Елисавета Алексеевна со спокойным духом, смиренно отвечала напрасно разгневанному Владыке, повторяя только одно: "Простите Христа ради!" Оправдываться против такой клеветы не было посильно и пристойно матери Дивеевских сирот...
После чая Владыка пожелал посетить трапезу. Он всюду заходил, думая услышать от кого-либо претензию, или неудовольствие, или жалобу на настоятельницу и воспользоваться этим обвинением для своих решительных действий, но угрюмые, расстроенные, взволнованные и заплаканные сестры молча вставали, кланялись низко и прятались по кельям. Отпустив от себя Елисавету Алексеевну, которая тотчас заперлась в своей келье, преосвященный Нектарий пошел в гостиницу. Обозревая разные послушания, преосвященный Нектарий говорил всем: "Пожалуйста, не бойтесь Елисаветы Ушаковой и жалуйтесь, чем вы недовольны!" Но жалобы никто не принес. Слава о блаженной Пелагее Ивановне, конечно, дошла до Владыки еще в Нижнем Новгороде, так как ее посещало много приезжающих со всех концов России; кроме того, он слышал о ее прозорливости и от о. Иоасафа и Лукерьи Занятовой. Смущенный возложенной на него обязанностью изменить порядок в Дивееве и поставить в игуменьи Лукерью Занятову, преосвященный Нектарий искал себе, видимо, внутренней поддержки для правдивого решения вопроса и пожелал сходить к блаженной Пелагее Ивановне.
"На первый же день приезда Владыки, - рассказывала послушница Анна Герасимовна, - вижу, жалует к нам. Сердце у меня так и заныло. Что это? - думаю, мы - дураки, и никогда к нам такие лица не ходили!"
Преосвященный Нектарий вошел в келью. Пелагея Ивановна сидела в чулане на табуретке, поджавшись. Владыка взял также табуреточку и сел с нею рядом, а Анне Герасимовне приказал поместиться на лавке.
"Ах, раба Божия! Как мне быть-то?" - сказал Владыка.
Посмотрев на него строго, ясно, так что, видимо, произведя сильное впечатление на преосвященного своим светлым, глубоким и чистым взором, она громко ответила:
"Напрасно, Владыка, напрасно ты хлопочешь! Старую мать не выдадут!"

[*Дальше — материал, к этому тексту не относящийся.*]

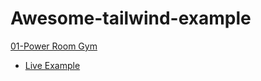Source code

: # Awesome-tailwind-example

[01-Power Room Gym](https://github.com/Akash52/Awesome-tailwind-example/tree/master/01-Power%20Room%20Gym)
- [Live Example](https://github.com/Akash52/Awesome-tailwind-example/tree/master/01-Power%20Room%20Gym)
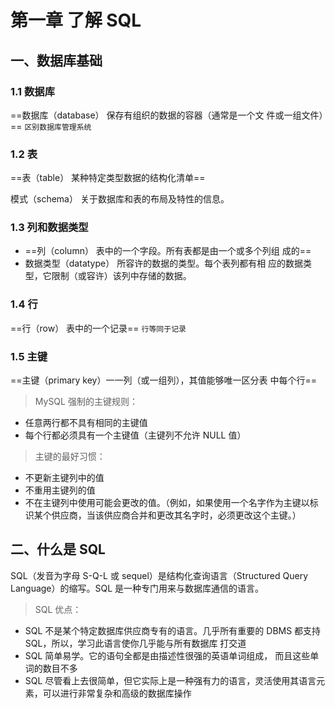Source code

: # 第一章 了解 SQL



## 一、数据库基础



### 1.1 数据库

==数据库（database） 保存有组织的数据的容器（通常是一个文 件或一组文件）== `区别数据库管理系统`



### 1.2 表

==表（table） 某种特定类型数据的结构化清单==

模式（schema） 关于数据库和表的布局及特性的信息。



### 1.3 列和数据类型

- ==列（column） 表中的一个字段。所有表都是由一个或多个列组 成的==
- 数据类型（datatype） 所容许的数据的类型。每个表列都有相 应的数据类型，它限制（或容许）该列中存储的数据。



### 1.4 行

==行（row） 表中的一个记录== `行等同于记录`



### 1.5 主键

==主键（primary key）一一列（或一组列），其值能够唯一区分表 中每个行==



> MySQL 强制的主键规则：

- 任意两行都不具有相同的主键值
- 每个行都必须具有一个主键值（主键列不允许 NULL 值）



> 主键的最好习惯：

- 不更新主键列中的值
- 不重用主键列的值
- 不在主键列中使用可能会更改的值。（例如，如果使用一个名字作为主键以标识某个供应商，当该供应商合并和更改其名字时，必须更改这个主键。）





## 二、什么是 SQL

SQL（发音为字母 S-Q-L 或 sequel）是结构化查询语言（Structured Query  Language）的缩写。SQL 是一种专门用来与数据库通信的语言。



> SQL 优点：

- SQL 不是某个特定数据库供应商专有的语言。几乎所有重要的 DBMS 都支持 SQL，所以，学习此语言使你几乎能与所有数据库 打交道
- SQL 简单易学。它的语句全都是由描述性很强的英语单词组成， 而且这些单词的数目不多
- SQL 尽管看上去很简单，但它实际上是一种强有力的语言，灵活使用其语言元素，可以进行非常复杂和高级的数据库操作



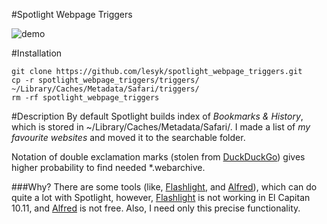 #Spotlight Webpage Triggers

![demo](https://github.com/lesyk/spotlight_webpage_triggers/blob/master/demo.gif)

#Installation

    git clone https://github.com/lesyk/spotlight_webpage_triggers.git
    cp -r spotlight_webpage_triggers/triggers/ ~/Library/Caches/Metadata/Safari/triggers/
    rm -rf spotlight_webpage_triggers

#Description
By default Spotlight builds index of <i>Bookmarks & History</i>, which is stored in ~/Library/Caches/Metadata/Safari/. I made a list of <i>my favourite websites</i> and moved it to the searchable folder.

Notation of double exclamation marks (stolen from [DuckDuckGo](https://duckduckgo.com)) gives higher probability to find needed *.webarchive.

###Why?
There are some tools (like, [Flashlight](https://github.com/nate-parrott/Flashlight), and [Alfred](https://www.alfredapp.com)), which can do quite a lot with Spotlight, however, [Flashlight](https://github.com/nate-parrott/Flashlight) is not working in El Capitan 10.11, and [Alfred](https://www.alfredapp.com) is not free. Also, I need only this precise functionality.
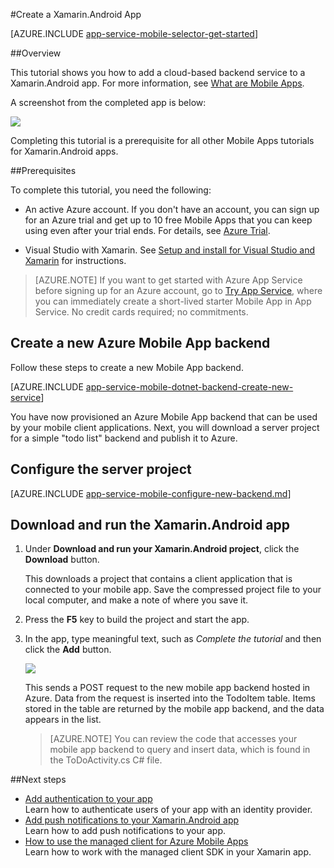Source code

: <properties
	pageTitle="Get Started with Azure Mobile Apps for Xamarin.Android apps"
	description="Follow this tutorial to get started using Azure Mobile Apps for Xamarin Android development"
	services="app-service\mobile"
	documentationCenter="xamarin"
	authors="ggailey777"
	manager="erikre"
	editor="" />

<tags
	ms.service="app-service-mobile"
	ms.date="08/11/2016"
	wacn.date=""/>

#Create a Xamarin.Android App

[AZURE.INCLUDE [app-service-mobile-selector-get-started](../../includes/app-service-mobile-selector-get-started.md)]

##Overview

This tutorial shows you how to add a cloud-based backend service to a Xamarin.Android app. For more information, see [What are Mobile Apps](/documentation/articles/app-service-mobile-value-prop/).

A screenshot from the completed app is below:

![][0]

Completing this tutorial is a prerequisite for all other Mobile Apps tutorials for Xamarin.Android apps.

##Prerequisites

To complete this tutorial, you need the following:

* An active Azure account. If you don't have an account, you can sign up for an Azure trial and get up to 10 free Mobile Apps that you can keep using even after your trial ends. For details, see [Azure Trial](/pricing/1rmb-trial/).

* Visual Studio with Xamarin. See [Setup and install for Visual Studio and Xamarin](https://msdn.microsoft.com/zh-cn/library/mt613162.aspx) for instructions.  
 
>[AZURE.NOTE] If you want to get started with Azure App Service before signing up for an Azure account, go to [Try App Service](https://tryappservice.azure.com/?appServiceName=mobile), where you can immediately create a short-lived starter Mobile App in App Service. No credit cards required; no commitments.

## Create a new Azure Mobile App backend

Follow these steps to create a new Mobile App backend.

[AZURE.INCLUDE [app-service-mobile-dotnet-backend-create-new-service](../../includes/app-service-mobile-dotnet-backend-create-new-service.md)]

You have now provisioned an Azure Mobile App backend that can be used by your mobile client applications. Next, you will download a server project for a simple "todo list" backend and publish it to Azure.

## Configure the server project

[AZURE.INCLUDE [app-service-mobile-configure-new-backend.md](../../includes/app-service-mobile-configure-new-backend.md)]

## Download and run the Xamarin.Android app

1. Under **Download and run your Xamarin.Android project**, click the **Download** button.

  	This downloads a project that contains a client application that is connected to your mobile app. Save the compressed project file to your local computer, and make a note of where you save it.

2. Press the **F5** key to build the project and start the app.

3. In the app, type meaningful text, such as _Complete the tutorial_ and then click the **Add** button.

	![][10]

	This sends a POST request to the new mobile app backend hosted in Azure. Data from the request is inserted into the TodoItem table. Items stored in the table are returned by the mobile app backend, and the data appears in the list.

	> [AZURE.NOTE] You can review the code that accesses your mobile app backend to query and insert data, which is found in the ToDoActivity.cs C# file.

##Next steps

* [Add authentication to your app ](/documentation/articles/app-service-mobile-xamarin-android-get-started-users/)  
Learn how to authenticate users of your app with an identity provider.
* [Add push notifications to your Xamarin.Android app](/documentation/articles/app-service-mobile-xamarin-android-get-started-push/)  
Learn how to add push notifications to your app.
* [How to use the managed client for Azure Mobile Apps](/documentation/articles/app-service-mobile-dotnet-how-to-use-client-library/)  
Learn how to work with the managed client SDK in your Xamarin app. 


<!-- Images. -->
[0]: ./media/app-service-mobile-xamarin-android-get-started/mobile-quickstart-completed-android.png
[6]: ./media/app-service-mobile-xamarin-android-get-started/mobile-portal-quickstart-xamarin.png
[8]: ./media/app-service-mobile-xamarin-android-get-started/mobile-xamarin-project-android-vs.png
[9]: ./media/app-service-mobile-xamarin-android-get-started/mobile-xamarin-project-android-xs.png
[10]: ./media/app-service-mobile-xamarin-android-get-started/mobile-quickstart-startup-android.png

<!-- URLs. -->
[Azure Portal]: https://azure.portal.com/
[Visual Studio]: https://go.microsoft.com/fwLink/p/?LinkID=534203
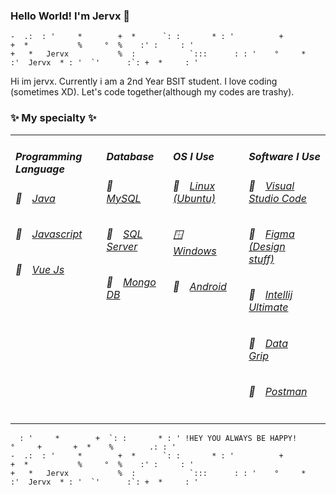 ### Hello World! I'm Jervx 🦊

    -  .:  : '     *        +  *      `: :       * : '          +           +  *           %     °  %    :' :     : ' 
    +   *   Jervx           %  :            `:::      : : '    °     *     :'  Jervx  * : '  `'      :`: +  *     : ' 

Hi im jervx. Currently i am a 2nd Year BSIT student. I love coding (sometimes XD). Let's code together(although my codes are trashy).


### ✨ My specialty ✨ 
<table>
  <tr>
    <td valign="top">
      <h5>Programming Language</h5>
      <h6>🍩&emsp;<a href="#">Java</a>&emsp;</h6>
      <h6>🍰&emsp;<a href="#">Javascript<a>&emsp;</h6>
      <h6>🍪&emsp;<a href="#">Vue Js</a>&emsp;</h6>
      </td>
      <td valign="top">
      <h5>Database</h5>
      <h6>🍞&emsp;<a href="#">MySQL</a>&emsp;</h6>
      <h6>🍕&emsp;<a href="#">SQL Server<a>&emsp;</h6>
      <h6>🍌&emsp;<a href="#">Mongo DB</a>&emsp;</h6>
      </td>
      <td valign="top">
      <h5>OS I Use</h5>
      <h6>🐧&emsp;<a href="#">Linux (Ubuntu)</a>&emsp;</h6>
      <h6>🪟&emsp;<a href="#">Windows<a>&emsp;</h6>
      <h6>📱&emsp;<a href="#">Android</a>&emsp;</h6>
      </td>
      <td valign="top">
      <h5>Software I Use</h5>
      <h6>🥞&emsp;<a href="#">Visual Studio Code</a>&emsp;</h6>
      <h6>🥩&emsp;<a href="#">Figma (Design stuff)</a>&emsp;</h6>
      <h6>🥧&emsp;<a href="#">Intellij Ultimate<a>&emsp;</h6>
      <h6>🥑&emsp;<a href="#">Data Grip<a>&emsp;</h6>
      <h6>🧀&emsp;<a href="#">Postman<a>&emsp;</h6>
      </td>
  </tr>
</table>
          
          
      : '     *        +  `: :       * : ' !HEY YOU ALWAYS BE HAPPY!      °     +       +  *    %        .: : ' 
    -  .:  : '     *        +  *      `: :       * : '          +           +  *           %     °  %    :' :     : ' 
    +   *   Jervx           %  :            `:::      : : '    °     *     :'  Jervx  * : '  `'      :`: +  *     : ' 
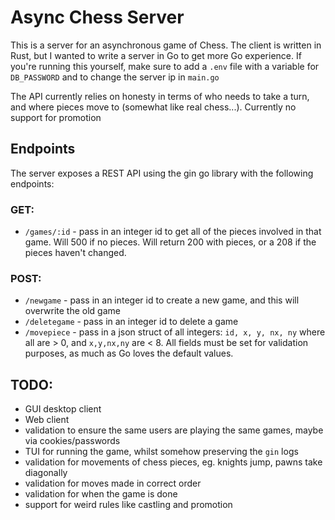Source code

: # Async Chess Server

This is a server for an asynchronous game of Chess. The client is written in Rust, but I wanted to write a server in Go to get more Go experience. If you're running this yourself, make sure to add a `.env` file with a variable for `DB_PASSWORD` and to change the server ip in `main.go`


The API currently relies on honesty in terms of who needs to take a turn, and where pieces move to (somewhat like real chess...). Currently no support for promotion

## Endpoints

The server exposes a REST API using the gin go library with the following endpoints:

### GET:

 - `/games/:id` - pass in an integer id to get all of the pieces involved in that game. Will 500 if no pieces. Will return 200 with pieces, or a 208 if the pieces haven't changed.

 ### POST:

 - `/newgame` - pass in an integer id to create a new game, and this will overwrite the old game
 - `/deletegame` - pass in an integer id to delete a game
 - `/movepiece` - pass in a json struct of all integers: `id, x, y, nx, ny` where all are > 0, and `x,y,nx,ny` are < 8. All fields must be set for validation purposes, as much as Go loves the default values.

## TODO:
 - GUI desktop client
 - Web client
 - validation to ensure the same users are playing the same games, maybe via cookies/passwords
 - TUI for running the game, whilst somehow preserving the `gin` logs
 - validation for movements of chess pieces, eg. knights jump, pawns take diagonally
 - validation for moves made in correct order
 - validation for when the game is done
 - support for weird rules like castling and promotion

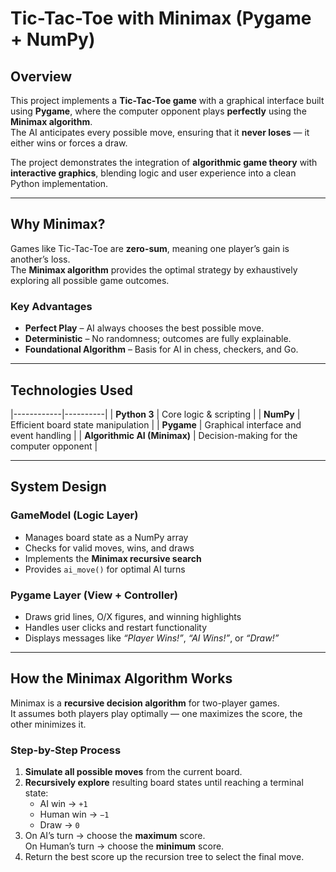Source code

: # Tic-Tac-Toe with Minimax (Pygame + NumPy)

## Overview
This project implements a **Tic-Tac-Toe game** with a graphical interface built using **Pygame**, where the computer opponent plays **perfectly** using the **Minimax algorithm**.  
The AI anticipates every possible move, ensuring that it **never loses** — it either wins or forces a draw.  

The project demonstrates the integration of **algorithmic game theory** with **interactive graphics**, blending logic and user experience into a clean Python implementation.

---

## Why Minimax?
Games like Tic-Tac-Toe are **zero-sum**, meaning one player’s gain is another’s loss.  
The **Minimax algorithm** provides the optimal strategy by exhaustively exploring all possible game outcomes.

### Key Advantages
- **Perfect Play** – AI always chooses the best possible move.
- **Deterministic** – No randomness; outcomes are fully explainable.  
- **Foundational Algorithm** – Basis for AI in chess, checkers, and Go.  

---

## Technologies Used
|------------|----------|
| **Python 3** | Core logic & scripting |
| **NumPy** | Efficient board state manipulation |
| **Pygame** | Graphical interface and event handling |
| **Algorithmic AI (Minimax)** | Decision-making for the computer opponent |

---

## System Design
### GameModel (Logic Layer)
- Manages board state as a NumPy array  
- Checks for valid moves, wins, and draws  
- Implements the **Minimax recursive search**  
- Provides `ai_move()` for optimal AI turns  

### Pygame Layer (View + Controller)
- Draws grid lines, O/X figures, and winning highlights  
- Handles user clicks and restart functionality  
- Displays messages like *“Player Wins!”*, *“AI Wins!”*, or *“Draw!”*

---

## How the Minimax Algorithm Works
Minimax is a **recursive decision algorithm** for two-player games.  
It assumes both players play optimally — one maximizes the score, the other minimizes it.

### Step-by-Step Process
1. **Simulate all possible moves** from the current board.  
2. **Recursively explore** resulting board states until reaching a terminal state:
   - AI win → `+1`  
   - Human win → `−1`  
   - Draw → `0`  
3. On AI’s turn → choose the **maximum** score.  
   On Human’s turn → choose the **minimum** score.  
4. Return the best score up the recursion tree to select the final move.
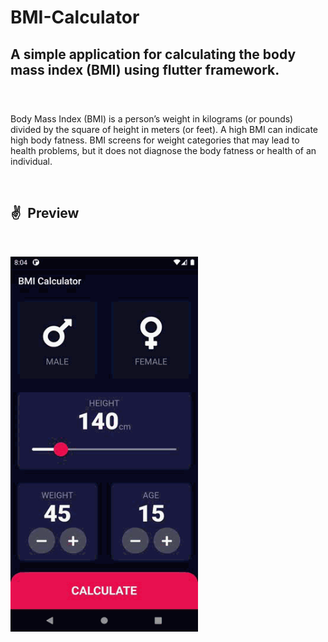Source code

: 
# BMI-Calculator

## A simple application for calculating the body mass index (BMI) using flutter framework.

&ensp;

### 
Body Mass Index (BMI) is a person’s weight in kilograms (or pounds) divided by the square of height in meters (or feet). A high BMI can indicate high body fatness. BMI screens for weight categories that may lead to health problems, but it does not diagnose the body fatness or health of an individual.

&ensp;

## ✌&ensp;Preview

&ensp;

<img src=screenshots/view.gif  width="300" height = "600"/>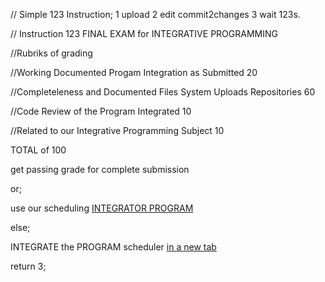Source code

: //  Simple 123 Instruction;  1 upload 2 edit commit2changes 3 wait 123s.

//  Instruction 123 FINAL EXAM for INTEGRATIVE PROGRAMMING
<p> //Rubriks of grading </p>
<p> //Working Documented Progam Integration as Submitted                20 </p>
<p> //Completeleness and Documented Files System Uploads Repositories   60 </p>
<p> //Code Review of the Program Integrated                             10 </p>
<p> //Related to our Integrative Programming Subject                    10 </p>
<p>  TOTAL of 100 </p>
<p> get passing grade for complete submission </p>
<p> or; </p>
<p> use our scheduling <a href="https://calendly.com/armadeloibm/30min"> INTEGRATOR PROGRAM </a> </p>
<p> else; </p>
<p> INTEGRATE the PROGRAM scheduler <a href="https://calendly.com/armadeloibm/30min" target="_blank">in a new tab</a></p>
<p> return 3; </p>
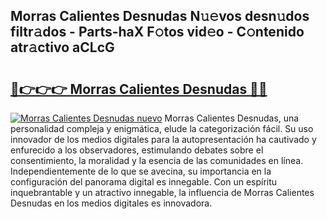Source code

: ## Morras Calientes Desnudas N𝚞𝚎vos desn𝚞dos filtr𝚊dos - Parts-haX F𝚘tos vid𝚎o - C𝚘ntenido atr𝚊ctivo aCLcG

# <h2><a href="http://mb164t.tromn.icu/?c=Morras+Calientes+Desnudas">🔗👉👉👉 Morras Calientes Desnudas 🔗🔗</a></h2>

[![Morras Calientes Desnudas nuevo](https://i.imgur.com/pEAQMta.gif)](http://mb164t.tromn.icu/?c=Morras+Calientes+Desnudas)
Morras Calientes Desnudas, una personalidad compleja y enigmática, elude la categorización fácil. Su uso innovador de los medios digitales para la autopresentación ha cautivado y enfurecido a los observadores, estimulando debates sobre el consentimiento, la moralidad y la esencia de las comunidades en línea. Independientemente de lo que se avecina, su importancia en la configuración del panorama digital es innegable. Con un espíritu inquebrantable y un atractivo innegable, la influencia de Morras Calientes Desnudas en los medios digitales es innovadora.
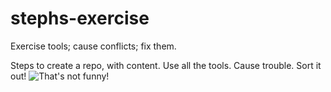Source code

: # stephs-exercise
Exercise tools; cause conflicts; fix them.

Steps to create a repo, with content. Use all the tools. Cause trouble. Sort it out!
![That's not funny!](https://johnjohns1.fjcdn.com/thumbnails/comments/Gtrepost+unfunny+joke+gtmake+it+into+a+comic+_906435e2eff58c892f3e03ed765f7244.gif)

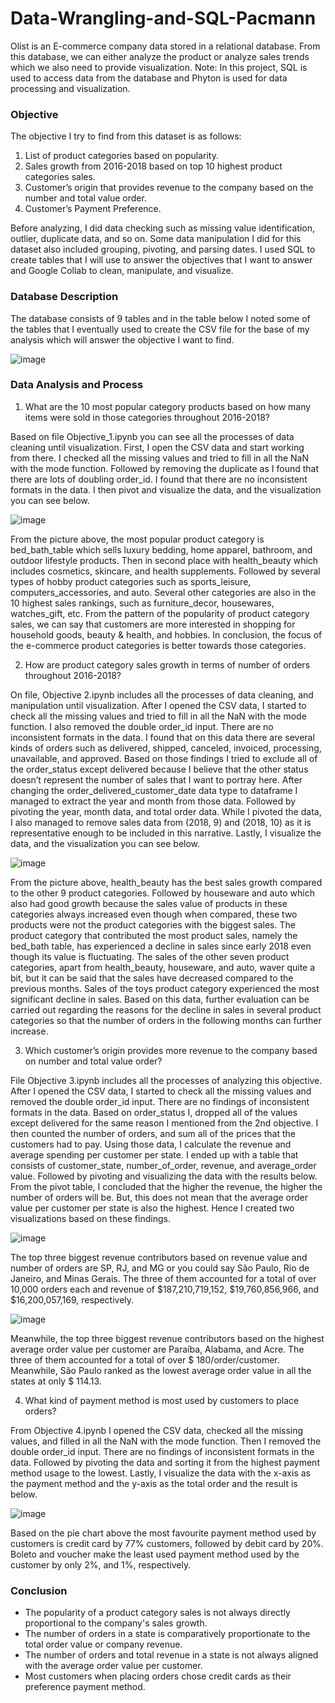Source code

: # Data-Wrangling-and-SQL-Pacmann

Olist is an E-commerce company data stored in a relational database. 
From this database, we can either analyze the product or analyze sales trends which we also need to provide visualization. 
Note: In this project, SQL is used to access data from the database and Phyton is used for data processing and visualization.


### Objective
The objective I try to find from this dataset is as follows:
1. List of product categories based on popularity.
2. Sales growth from 2016-2018 based on top 10 highest product categories sales.
3. Customer’s origin that provides revenue to the company based on the number and total value order.
4. Customer’s Payment Preference.

Before analyzing, I did data checking such as missing value identification, outlier, duplicate data, and so on.
Some data manipulation I did for this dataset also included grouping, pivoting, and parsing dates.
I used SQL to create tables that I will use to answer the objectives that I want to answer and Google Collab to clean, manipulate, and visualize.


### Database Description
The database consists of 9 tables and in the table below I noted some of the tables that I eventually used 
to create the CSV file for the base of my analysis which will answer the objective I want to find.

![image](https://github.com/gupitarahajeng/Data-Wrangling-and-SQL-Pacmann/assets/138182400/2433f880-6199-49fa-953a-525975e0b642)


### Data Analysis and Process
1. What are the 10 most popular category products based on how many items were sold in those categories throughout 2016-2018?

Based on file Objective_1.ipynb you can see all the processes of data cleaning until visualization.
First, I open the CSV data and start working from there.
I checked all the missing values and tried to fill in all the NaN with the mode function.
Followed by removing the duplicate as I found that there are lots of doubling order_id.
I found that there are no inconsistent formats in the data.
I then pivot and visualize the data, and the visualization you can see below.

![image](https://github.com/gupitarahajeng/Data-Wrangling-and-SQL-Pacmann/assets/138182400/36f7b14f-184c-471c-8754-90e17e70de2d)

From the picture above, the most popular product category is bed_bath_table which sells luxury bedding, home apparel, bathroom, and outdoor lifestyle products.
Then in second place with health_beauty which includes cosmetics, skincare, and health supplements.
Followed by several types of hobby product categories such as sports_leisure, computers_accessories, and auto.
Several other categories are also in the 10 highest sales rankings, such as furniture_decor, housewares, watches_gift, etc.
From the pattern of the popularity of product category sales, 
we can say that customers are more interested in shopping for household goods, beauty & health, and hobbies. 
In conclusion, the focus of the e-commerce product categories is better towards those categories.

2.	How are product category sales growth in terms of number of orders throughout 2016-2018?

On file, Objective 2.ipynb includes all the processes of data cleaning, and manipulation until visualization. 
After I opened the CSV data, I started to check all the missing values and tried to fill in all the NaN with the mode function. 
I also removed the double order_id input. 
There are no inconsistent formats in the data. 
I found that on this data there are several kinds of orders such as delivered, shipped, canceled, invoiced, processing, unavailable, and approved. 
Based on those findings I tried to exclude all of the order_status except delivered
because I believe that the other status doesn’t represent the number of sales that I want to portray here. 
After changing the order_delivered_customer_date data type to dataframe I managed to extract the year and month from those data.
Followed by pivoting the year, month data, and total order data. 
While I pivoted the data, I also managed to remove sales data from (2018, 9) and (2018, 10) as it is representative enough to be included in this narrative. 
Lastly, I visualize the data, and the visualization you can see below.

![image](https://github.com/gupitarahajeng/Data-Wrangling-and-SQL-Pacmann/assets/138182400/19c8dbf8-d172-4d85-b58c-b4b6a61596e6)

From the picture above, health_beauty has the best sales growth compared to the other 9 product categories. 
Followed by houseware and auto which also had good growth because the sales value of products in these categories 
always increased even though when compared, these two products were not the product categories with the biggest sales. 
The product category that contributed the most product sales, namely the bed_bath table, 
has experienced a decline in sales since early 2018 even though its value is fluctuating. 
The sales of the other seven product categories, apart from health_beauty, houseware, and auto, waver quite a bit, 
but it can be said that the sales have decreased compared to the previous months. 
Sales of the toys product category experienced the most significant decline in sales. 
Based on this data, further evaluation can be carried out regarding the reasons for the decline in sales in several product categories 
so that the number of orders in the following months can further increase.

3.	Which customer’s origin provides more revenue to the company based on number and total value order?

File Objective 3.ipynb includes all the processes of analyzing this objective. 
After I opened the CSV data, I started to check all the missing values and removed the double order_id input. 
There are no findings of inconsistent formats in the data. 
Based on order_status I, dropped all of the values except delivered for the same reason I mentioned from the 2nd objective. 
I then counted the number of orders, and sum all of the prices that the customers had to pay. 
Using those data, I calculate the revenue and average spending per customer per state. 
I ended up with a table that consists of customer_state, number_of_order, revenue, and average_order value. 
Followed by pivoting and visualizing the data with the results below. 
From the pivot table, I concluded that the higher the revenue, the higher the number of orders will be. 
But, this does not mean that the average order value per customer per state is also the highest. 
Hence I created two visualizations based on these findings.

![image](https://github.com/gupitarahajeng/Data-Wrangling-and-SQL-Pacmann/assets/138182400/5b26ee0f-3e1a-41bb-a268-6cd954c5e2b3)

The top three biggest revenue contributors based on revenue value and number of orders are SP, RJ, and MG 
or you could say São Paulo, Rio de Janeiro, and Minas Gerais. 
The three of them accounted for a total of over 10,000 orders each and revenue of $187,210,719,152, $19,760,856,966, and $16,200,057,169, respectively.

![image](https://github.com/gupitarahajeng/Data-Wrangling-and-SQL-Pacmann/assets/138182400/61860f3d-4be9-4ece-b1ba-aed2a28dd5f3)

Meanwhile, the top three biggest revenue contributors based on the highest average order value per customer are Paraíba, Alabama, and Acre. 
The three of them accounted for a total of over $ 180/order/customer. 
Meanwhile, São Paulo ranked as the lowest average order value in all the states at only $ 114.13.

4.	What kind of payment method is most used by customers to place orders?

From Objective 4.ipynb I opened the CSV data, checked all the missing values, and filled in all the NaN with the mode function. 
Then I removed the double order_id input. 
There are no findings of inconsistent formats in the data. 
Followed by pivoting the data and sorting it from the highest payment method usage to the lowest. 
Lastly, I visualize the data with the x-axis as the payment method and the y-axis as the total order and the result is below.

![image](https://github.com/gupitarahajeng/Data-Wrangling-and-SQL-Pacmann/assets/138182400/05a9ae13-b8a7-4c7b-b887-6ab86cefacbb)

Based on the pie chart above the most favourite payment method used by customers is credit card by 77% customers, 
followed by debit card by 20%. Boleto and voucher make the least used payment method used by the customer by only 2%, and 1%, respectively.


### Conclusion
- The popularity of a product category sales is not always directly proportional to the company's sales growth.
- The number of orders in a state is comparatively proportionate to the total order value or company revenue.
- The number of orders and total revenue in a state is not always aligned with the average order value per customer.
- Most customers when placing orders chose credit cards as their preference payment method.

Пригорюнился преосвященный Нектарий, облокотился бородой на свой посох и стал покачивать головой из стороны в сторону. "Уж и сам не знаю, как быть! - сказал Владыка, обращаясь к Анне Герасимовне. - Что-то мне страшно!"
"Преосвященный Владыка! - вдруг заговорила Анна Герасимовна, сделавшись смелою и откровенною, - да зачем же сменять! Ведь она никого не обижает!"